* [Activity]: Records follow. Select each line holding "Transformar".

* [Dataset records]:
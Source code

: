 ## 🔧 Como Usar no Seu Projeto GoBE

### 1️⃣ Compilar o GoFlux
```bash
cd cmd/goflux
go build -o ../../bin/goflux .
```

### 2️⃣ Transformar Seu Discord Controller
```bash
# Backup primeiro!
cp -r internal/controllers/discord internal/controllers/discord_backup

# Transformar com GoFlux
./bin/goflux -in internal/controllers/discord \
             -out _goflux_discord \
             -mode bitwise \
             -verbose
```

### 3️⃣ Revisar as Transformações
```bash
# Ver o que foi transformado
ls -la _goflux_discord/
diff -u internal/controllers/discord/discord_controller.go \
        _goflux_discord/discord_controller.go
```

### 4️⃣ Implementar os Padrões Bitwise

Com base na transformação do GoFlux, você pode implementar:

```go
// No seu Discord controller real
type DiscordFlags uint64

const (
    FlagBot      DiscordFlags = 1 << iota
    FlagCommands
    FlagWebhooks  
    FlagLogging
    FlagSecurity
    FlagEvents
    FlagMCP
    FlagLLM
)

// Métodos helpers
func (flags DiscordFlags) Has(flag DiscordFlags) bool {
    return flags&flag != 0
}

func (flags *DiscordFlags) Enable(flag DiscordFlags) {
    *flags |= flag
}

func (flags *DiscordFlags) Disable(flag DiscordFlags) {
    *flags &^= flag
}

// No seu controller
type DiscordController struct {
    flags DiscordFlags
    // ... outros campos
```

--

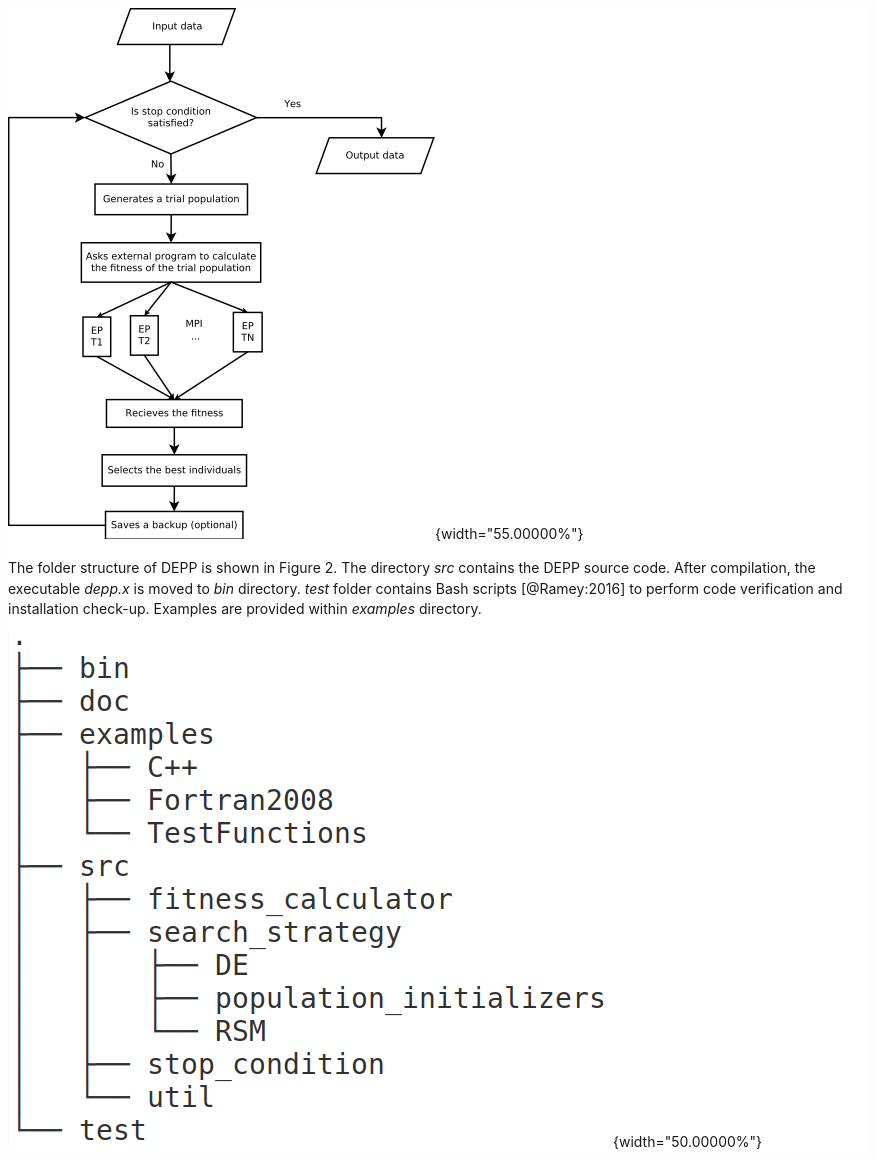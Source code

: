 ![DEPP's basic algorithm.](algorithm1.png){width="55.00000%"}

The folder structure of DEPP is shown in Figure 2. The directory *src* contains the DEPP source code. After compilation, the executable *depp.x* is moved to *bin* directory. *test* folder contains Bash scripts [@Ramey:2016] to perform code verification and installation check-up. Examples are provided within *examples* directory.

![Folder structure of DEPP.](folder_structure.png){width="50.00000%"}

* [Written answer]:
### 2️⃣ Transformar Seu Discord Controller
# Transformar com GoFlux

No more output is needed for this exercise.